START Entries provided
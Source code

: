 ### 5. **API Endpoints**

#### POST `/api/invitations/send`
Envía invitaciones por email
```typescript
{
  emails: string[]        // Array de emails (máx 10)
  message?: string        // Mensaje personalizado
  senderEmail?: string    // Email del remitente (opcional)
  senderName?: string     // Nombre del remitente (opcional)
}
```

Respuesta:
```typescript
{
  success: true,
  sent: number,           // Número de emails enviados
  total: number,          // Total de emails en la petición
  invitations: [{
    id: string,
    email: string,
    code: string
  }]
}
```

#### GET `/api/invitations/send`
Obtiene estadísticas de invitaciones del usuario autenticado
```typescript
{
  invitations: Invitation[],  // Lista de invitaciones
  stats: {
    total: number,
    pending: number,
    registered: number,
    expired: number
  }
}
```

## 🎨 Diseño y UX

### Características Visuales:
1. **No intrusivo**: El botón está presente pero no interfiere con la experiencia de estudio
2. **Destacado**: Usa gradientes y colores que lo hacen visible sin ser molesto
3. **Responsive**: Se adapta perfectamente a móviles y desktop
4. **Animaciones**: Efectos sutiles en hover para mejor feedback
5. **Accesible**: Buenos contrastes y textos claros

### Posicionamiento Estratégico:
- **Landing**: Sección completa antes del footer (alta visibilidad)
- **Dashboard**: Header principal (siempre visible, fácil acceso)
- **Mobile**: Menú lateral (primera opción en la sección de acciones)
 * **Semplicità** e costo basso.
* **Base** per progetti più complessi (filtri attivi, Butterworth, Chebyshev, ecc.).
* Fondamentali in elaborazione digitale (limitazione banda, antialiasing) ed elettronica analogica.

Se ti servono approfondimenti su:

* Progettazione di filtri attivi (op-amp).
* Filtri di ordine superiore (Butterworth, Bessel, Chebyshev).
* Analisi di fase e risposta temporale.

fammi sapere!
END Entries provided
START Entries provided
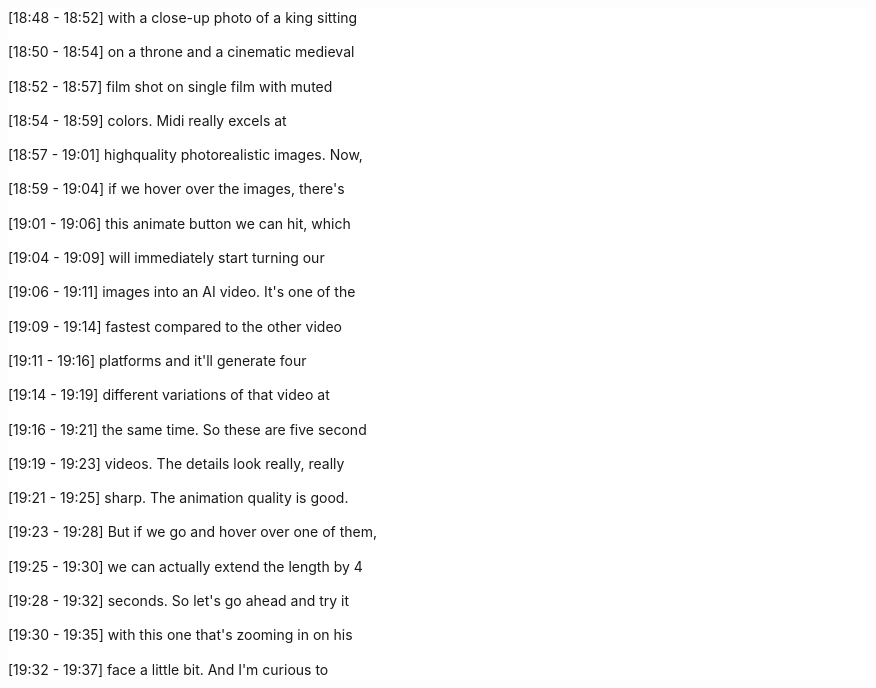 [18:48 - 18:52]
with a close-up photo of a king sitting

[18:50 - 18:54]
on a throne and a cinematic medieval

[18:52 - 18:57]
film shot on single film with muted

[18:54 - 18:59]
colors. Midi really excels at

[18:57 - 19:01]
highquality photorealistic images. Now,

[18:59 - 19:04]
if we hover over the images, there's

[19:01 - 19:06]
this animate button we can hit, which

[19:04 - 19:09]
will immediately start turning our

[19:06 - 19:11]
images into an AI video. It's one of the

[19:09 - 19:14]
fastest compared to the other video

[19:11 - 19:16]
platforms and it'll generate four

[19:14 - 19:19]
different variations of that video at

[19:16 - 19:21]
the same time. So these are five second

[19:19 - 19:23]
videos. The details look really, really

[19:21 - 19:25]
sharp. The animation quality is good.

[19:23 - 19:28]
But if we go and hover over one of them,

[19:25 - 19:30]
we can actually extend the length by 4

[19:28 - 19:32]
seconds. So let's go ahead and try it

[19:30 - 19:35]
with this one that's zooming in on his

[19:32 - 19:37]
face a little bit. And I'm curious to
END Entries provided
Work to be completed – Please copy, exactly and with nothing else, the lines above beginning at the line that has "sharp. The animation quality is good." and ending with the line that has "face a little bit. And I'm curious to".

Answer section –
sharp. The animation quality is good.

[19:23 - 19:28]
But if we go and hover over one of them,

[19:25 - 19:30]
we can actually extend the length by 4

[19:28 - 19:32]
seconds. So let's go ahead and try it

[19:30 - 19:35]
with this one that's zooming in on his

[19:32 - 19:37]
face a little bit. And I'm curious to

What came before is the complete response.